WHAT YOU NEED TO DO:
Print, in exact form, the lines below from the one containing "- Ensured proper JSON encoding" through the one containing "- Use 10-digit format: 8208593432", and omit all others.

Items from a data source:
BEGIN
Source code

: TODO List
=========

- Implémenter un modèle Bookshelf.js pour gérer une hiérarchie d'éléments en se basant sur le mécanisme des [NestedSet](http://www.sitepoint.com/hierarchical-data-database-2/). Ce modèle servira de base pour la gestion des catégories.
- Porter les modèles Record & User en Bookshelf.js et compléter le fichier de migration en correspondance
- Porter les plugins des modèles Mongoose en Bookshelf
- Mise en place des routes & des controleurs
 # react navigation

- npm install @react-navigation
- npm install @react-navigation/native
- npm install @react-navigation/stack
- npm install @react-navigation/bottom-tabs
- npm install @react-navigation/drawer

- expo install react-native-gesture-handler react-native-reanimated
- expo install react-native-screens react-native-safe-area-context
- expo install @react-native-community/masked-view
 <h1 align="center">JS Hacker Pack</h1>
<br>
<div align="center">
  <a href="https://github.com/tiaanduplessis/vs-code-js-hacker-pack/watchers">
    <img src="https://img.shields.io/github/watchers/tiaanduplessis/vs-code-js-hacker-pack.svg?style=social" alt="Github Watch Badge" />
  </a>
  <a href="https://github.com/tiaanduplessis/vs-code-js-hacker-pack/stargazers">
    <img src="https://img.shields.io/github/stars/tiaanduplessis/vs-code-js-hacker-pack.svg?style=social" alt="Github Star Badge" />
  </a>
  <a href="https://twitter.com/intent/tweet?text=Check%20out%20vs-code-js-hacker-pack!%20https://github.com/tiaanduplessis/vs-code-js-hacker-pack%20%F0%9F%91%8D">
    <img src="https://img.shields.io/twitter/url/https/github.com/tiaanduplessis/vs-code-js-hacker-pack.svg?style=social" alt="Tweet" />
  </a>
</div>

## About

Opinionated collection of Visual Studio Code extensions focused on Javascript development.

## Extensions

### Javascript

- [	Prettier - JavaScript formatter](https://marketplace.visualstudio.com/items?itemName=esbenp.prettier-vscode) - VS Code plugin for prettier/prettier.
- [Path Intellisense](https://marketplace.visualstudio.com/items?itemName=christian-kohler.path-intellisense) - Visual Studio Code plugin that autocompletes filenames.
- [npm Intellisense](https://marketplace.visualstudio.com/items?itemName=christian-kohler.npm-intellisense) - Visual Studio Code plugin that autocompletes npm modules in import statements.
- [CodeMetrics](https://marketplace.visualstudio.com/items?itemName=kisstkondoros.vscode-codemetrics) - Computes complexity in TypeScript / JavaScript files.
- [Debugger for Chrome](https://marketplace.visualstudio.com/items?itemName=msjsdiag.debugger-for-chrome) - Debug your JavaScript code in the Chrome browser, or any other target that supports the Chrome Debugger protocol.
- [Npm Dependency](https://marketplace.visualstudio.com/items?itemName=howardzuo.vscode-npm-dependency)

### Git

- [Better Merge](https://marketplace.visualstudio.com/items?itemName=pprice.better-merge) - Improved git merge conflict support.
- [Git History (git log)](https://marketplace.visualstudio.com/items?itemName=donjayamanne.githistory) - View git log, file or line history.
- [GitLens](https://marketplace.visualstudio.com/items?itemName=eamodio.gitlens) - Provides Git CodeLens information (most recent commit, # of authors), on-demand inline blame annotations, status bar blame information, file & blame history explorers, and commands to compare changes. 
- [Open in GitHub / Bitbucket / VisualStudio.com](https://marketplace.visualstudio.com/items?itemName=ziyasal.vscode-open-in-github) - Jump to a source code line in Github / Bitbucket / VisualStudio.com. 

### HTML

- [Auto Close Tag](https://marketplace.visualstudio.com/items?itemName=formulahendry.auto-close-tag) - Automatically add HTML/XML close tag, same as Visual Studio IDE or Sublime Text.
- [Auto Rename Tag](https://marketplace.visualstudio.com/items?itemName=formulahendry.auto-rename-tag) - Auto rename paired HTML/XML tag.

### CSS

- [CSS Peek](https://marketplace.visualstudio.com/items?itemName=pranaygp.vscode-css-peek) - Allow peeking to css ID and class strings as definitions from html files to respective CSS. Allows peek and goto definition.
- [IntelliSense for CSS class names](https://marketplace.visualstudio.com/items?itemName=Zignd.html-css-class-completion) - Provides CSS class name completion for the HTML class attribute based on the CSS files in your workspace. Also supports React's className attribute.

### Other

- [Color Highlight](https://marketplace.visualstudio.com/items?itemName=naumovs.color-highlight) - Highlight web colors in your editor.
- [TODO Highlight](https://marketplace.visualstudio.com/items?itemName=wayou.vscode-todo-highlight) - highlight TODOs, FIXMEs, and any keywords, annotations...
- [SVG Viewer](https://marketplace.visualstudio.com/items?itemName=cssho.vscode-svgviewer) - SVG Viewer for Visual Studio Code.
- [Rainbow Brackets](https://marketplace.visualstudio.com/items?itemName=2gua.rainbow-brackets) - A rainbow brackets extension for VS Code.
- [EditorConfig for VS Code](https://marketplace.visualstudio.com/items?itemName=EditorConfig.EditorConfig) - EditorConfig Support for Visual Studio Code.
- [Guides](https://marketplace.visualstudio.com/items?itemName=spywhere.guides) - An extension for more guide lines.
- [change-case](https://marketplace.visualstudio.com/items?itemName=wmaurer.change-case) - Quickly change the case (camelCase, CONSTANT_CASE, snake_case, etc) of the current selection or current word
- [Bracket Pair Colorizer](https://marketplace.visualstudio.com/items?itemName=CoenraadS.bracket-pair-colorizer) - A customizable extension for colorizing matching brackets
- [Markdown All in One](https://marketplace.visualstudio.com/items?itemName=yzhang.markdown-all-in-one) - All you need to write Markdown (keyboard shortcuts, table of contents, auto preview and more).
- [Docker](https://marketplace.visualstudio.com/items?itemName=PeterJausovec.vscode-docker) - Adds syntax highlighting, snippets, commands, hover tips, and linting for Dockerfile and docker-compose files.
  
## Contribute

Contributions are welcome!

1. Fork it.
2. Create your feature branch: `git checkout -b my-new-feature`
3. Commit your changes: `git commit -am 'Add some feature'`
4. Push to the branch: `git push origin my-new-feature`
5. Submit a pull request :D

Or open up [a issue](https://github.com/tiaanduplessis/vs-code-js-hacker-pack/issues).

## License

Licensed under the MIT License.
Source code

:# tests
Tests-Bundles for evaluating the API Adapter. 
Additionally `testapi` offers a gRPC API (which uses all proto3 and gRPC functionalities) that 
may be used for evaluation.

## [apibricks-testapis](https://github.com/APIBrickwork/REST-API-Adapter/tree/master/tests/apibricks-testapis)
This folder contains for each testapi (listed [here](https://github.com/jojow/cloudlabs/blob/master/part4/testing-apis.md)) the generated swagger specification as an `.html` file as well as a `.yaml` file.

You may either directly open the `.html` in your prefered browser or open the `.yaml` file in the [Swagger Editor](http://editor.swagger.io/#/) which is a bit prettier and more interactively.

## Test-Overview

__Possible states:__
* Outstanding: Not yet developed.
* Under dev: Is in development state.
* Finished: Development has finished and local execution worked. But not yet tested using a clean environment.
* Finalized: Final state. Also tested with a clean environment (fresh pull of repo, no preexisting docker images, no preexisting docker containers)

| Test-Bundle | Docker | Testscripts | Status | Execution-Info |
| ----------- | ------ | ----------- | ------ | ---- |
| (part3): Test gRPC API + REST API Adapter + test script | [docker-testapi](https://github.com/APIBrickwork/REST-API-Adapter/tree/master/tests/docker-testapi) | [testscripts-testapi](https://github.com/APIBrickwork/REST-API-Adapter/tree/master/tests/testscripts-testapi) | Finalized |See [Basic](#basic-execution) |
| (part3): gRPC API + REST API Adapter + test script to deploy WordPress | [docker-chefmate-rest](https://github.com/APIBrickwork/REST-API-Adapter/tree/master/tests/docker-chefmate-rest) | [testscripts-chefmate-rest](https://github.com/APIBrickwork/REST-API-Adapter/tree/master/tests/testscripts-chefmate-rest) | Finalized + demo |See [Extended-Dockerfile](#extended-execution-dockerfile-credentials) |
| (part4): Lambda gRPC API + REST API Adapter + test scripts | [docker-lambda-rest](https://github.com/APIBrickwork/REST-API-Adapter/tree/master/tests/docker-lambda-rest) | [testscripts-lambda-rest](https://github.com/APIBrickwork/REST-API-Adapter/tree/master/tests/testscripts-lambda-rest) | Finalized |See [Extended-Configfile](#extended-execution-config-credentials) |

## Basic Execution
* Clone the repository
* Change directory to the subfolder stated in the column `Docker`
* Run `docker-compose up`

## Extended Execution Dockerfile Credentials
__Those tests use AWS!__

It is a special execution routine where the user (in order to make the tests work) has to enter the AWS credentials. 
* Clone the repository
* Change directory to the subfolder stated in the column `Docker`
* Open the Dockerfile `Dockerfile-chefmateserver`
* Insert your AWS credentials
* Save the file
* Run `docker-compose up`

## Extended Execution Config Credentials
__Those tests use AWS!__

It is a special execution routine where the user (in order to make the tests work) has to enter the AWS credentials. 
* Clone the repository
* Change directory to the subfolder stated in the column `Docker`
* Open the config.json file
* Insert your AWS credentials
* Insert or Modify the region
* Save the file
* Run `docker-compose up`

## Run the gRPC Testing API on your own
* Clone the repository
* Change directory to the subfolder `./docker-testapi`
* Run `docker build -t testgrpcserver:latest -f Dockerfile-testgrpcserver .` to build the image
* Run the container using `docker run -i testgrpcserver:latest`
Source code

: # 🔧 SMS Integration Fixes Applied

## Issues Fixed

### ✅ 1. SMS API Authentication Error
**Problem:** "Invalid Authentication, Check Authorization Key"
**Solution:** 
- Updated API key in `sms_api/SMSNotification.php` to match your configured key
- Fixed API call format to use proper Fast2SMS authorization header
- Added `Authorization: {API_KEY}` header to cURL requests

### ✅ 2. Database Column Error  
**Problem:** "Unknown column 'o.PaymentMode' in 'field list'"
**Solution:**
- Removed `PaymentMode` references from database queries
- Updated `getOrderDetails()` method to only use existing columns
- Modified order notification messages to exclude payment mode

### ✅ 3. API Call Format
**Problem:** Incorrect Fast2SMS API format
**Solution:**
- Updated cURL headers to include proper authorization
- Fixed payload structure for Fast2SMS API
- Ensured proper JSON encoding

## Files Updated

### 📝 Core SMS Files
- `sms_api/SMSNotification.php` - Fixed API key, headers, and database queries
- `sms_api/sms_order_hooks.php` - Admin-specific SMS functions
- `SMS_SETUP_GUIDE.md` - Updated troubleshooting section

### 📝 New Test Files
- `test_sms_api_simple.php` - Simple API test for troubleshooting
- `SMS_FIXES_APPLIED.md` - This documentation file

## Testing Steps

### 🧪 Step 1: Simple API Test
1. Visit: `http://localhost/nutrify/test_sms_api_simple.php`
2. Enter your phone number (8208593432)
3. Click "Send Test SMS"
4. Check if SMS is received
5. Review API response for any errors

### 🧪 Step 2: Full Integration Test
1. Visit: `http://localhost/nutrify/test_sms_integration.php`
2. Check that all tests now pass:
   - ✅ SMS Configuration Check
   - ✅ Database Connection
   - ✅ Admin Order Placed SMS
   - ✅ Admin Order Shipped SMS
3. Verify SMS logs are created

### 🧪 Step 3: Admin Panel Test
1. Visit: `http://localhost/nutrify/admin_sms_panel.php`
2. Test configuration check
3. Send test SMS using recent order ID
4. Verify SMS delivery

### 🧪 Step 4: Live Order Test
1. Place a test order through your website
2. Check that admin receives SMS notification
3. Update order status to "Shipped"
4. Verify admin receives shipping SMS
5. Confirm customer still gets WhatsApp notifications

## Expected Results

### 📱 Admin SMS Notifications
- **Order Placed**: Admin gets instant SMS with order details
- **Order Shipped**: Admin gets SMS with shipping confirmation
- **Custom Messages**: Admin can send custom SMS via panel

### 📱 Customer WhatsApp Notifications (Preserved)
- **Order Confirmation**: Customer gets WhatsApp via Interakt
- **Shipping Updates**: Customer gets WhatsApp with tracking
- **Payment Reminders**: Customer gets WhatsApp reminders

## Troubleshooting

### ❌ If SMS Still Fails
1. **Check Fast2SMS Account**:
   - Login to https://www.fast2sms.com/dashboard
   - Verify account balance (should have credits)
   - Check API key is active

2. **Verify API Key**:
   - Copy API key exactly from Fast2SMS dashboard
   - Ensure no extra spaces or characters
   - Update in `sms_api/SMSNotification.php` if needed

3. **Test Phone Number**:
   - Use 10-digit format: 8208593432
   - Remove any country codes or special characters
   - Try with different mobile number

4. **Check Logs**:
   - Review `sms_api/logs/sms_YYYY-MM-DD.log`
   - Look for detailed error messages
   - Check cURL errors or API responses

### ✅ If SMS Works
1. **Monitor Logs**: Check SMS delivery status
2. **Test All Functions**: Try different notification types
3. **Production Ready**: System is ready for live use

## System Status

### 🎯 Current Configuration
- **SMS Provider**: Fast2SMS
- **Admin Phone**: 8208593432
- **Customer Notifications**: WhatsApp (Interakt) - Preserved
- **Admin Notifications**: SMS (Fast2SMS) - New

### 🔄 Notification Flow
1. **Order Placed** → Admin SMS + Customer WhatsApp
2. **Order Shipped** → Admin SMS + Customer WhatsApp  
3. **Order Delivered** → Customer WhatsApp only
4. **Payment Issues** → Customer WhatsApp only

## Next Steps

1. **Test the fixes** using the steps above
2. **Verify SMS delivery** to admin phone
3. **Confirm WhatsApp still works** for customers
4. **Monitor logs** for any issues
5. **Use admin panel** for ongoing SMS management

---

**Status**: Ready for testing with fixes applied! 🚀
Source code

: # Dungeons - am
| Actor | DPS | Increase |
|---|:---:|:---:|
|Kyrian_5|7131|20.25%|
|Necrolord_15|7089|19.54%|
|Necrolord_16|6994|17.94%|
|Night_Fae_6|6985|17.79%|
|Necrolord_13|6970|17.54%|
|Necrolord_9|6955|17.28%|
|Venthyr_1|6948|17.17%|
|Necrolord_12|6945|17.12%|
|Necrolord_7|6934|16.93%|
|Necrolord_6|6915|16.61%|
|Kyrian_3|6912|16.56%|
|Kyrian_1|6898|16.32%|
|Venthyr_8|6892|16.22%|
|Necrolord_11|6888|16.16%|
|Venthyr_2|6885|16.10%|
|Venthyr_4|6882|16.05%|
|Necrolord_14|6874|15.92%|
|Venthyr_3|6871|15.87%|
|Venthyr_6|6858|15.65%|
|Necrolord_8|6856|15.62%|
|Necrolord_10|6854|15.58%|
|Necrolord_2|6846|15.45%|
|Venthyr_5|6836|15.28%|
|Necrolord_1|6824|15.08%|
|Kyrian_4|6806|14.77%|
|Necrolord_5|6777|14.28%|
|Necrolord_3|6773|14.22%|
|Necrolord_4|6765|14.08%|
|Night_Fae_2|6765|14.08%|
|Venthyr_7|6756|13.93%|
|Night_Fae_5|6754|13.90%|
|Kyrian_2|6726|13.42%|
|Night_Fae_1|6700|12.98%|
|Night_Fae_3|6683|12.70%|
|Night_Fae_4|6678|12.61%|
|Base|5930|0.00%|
END
REPLY:
- Ensured proper JSON encoding

## Files Updated

### 📝 Core SMS Files
- `sms_api/SMSNotification.php` - Fixed API key, headers, and database queries
- `sms_api/sms_order_hooks.php` - Admin-specific SMS functions
- `SMS_SETUP_GUIDE.md` - Updated troubleshooting section

### 📝 New Test Files
- `test_sms_api_simple.php` - Simple API test for troubleshooting
- `SMS_FIXES_APPLIED.md` - This documentation file

## Testing Steps

### 🧪 Step 1: Simple API Test
1. Visit: `http://localhost/nutrify/test_sms_api_simple.php`
2. Enter your phone number (8208593432)
3. Click "Send Test SMS"
4. Check if SMS is received
5. Review API response for any errors

### 🧪 Step 2: Full Integration Test
1. Visit: `http://localhost/nutrify/test_sms_integration.php`
2. Check that all tests now pass:
   - ✅ SMS Configuration Check
   - ✅ Database Connection
   - ✅ Admin Order Placed SMS
   - ✅ Admin Order Shipped SMS
3. Verify SMS logs are created

### 🧪 Step 3: Admin Panel Test
1. Visit: `http://localhost/nutrify/admin_sms_panel.php`
2. Test configuration check
3. Send test SMS using recent order ID
4. Verify SMS delivery

### 🧪 Step 4: Live Order Test
1. Place a test order through your website
2. Check that admin receives SMS notification
3. Update order status to "Shipped"
4. Verify admin receives shipping SMS
5. Confirm customer still gets WhatsApp notifications

## Expected Results

### 📱 Admin SMS Notifications
- **Order Placed**: Admin gets instant SMS with order details
- **Order Shipped**: Admin gets SMS with shipping confirmation
- **Custom Messages**: Admin can send custom SMS via panel

### 📱 Customer WhatsApp Notifications (Preserved)
- **Order Confirmation**: Customer gets WhatsApp via Interakt
- **Shipping Updates**: Customer gets WhatsApp with tracking
- **Payment Reminders**: Customer gets WhatsApp reminders

## Troubleshooting

### ❌ If SMS Still Fails
1. **Check Fast2SMS Account**:
   - Login to https://www.fast2sms.com/dashboard
   - Verify account balance (should have credits)
   - Check API key is active

2. **Verify API Key**:
   - Copy API key exactly from Fast2SMS dashboard
   - Ensure no extra spaces or characters
   - Update in `sms_api/SMSNotification.php` if needed

3. **Test Phone Number**:
   - Use 10-digit format: 8208593432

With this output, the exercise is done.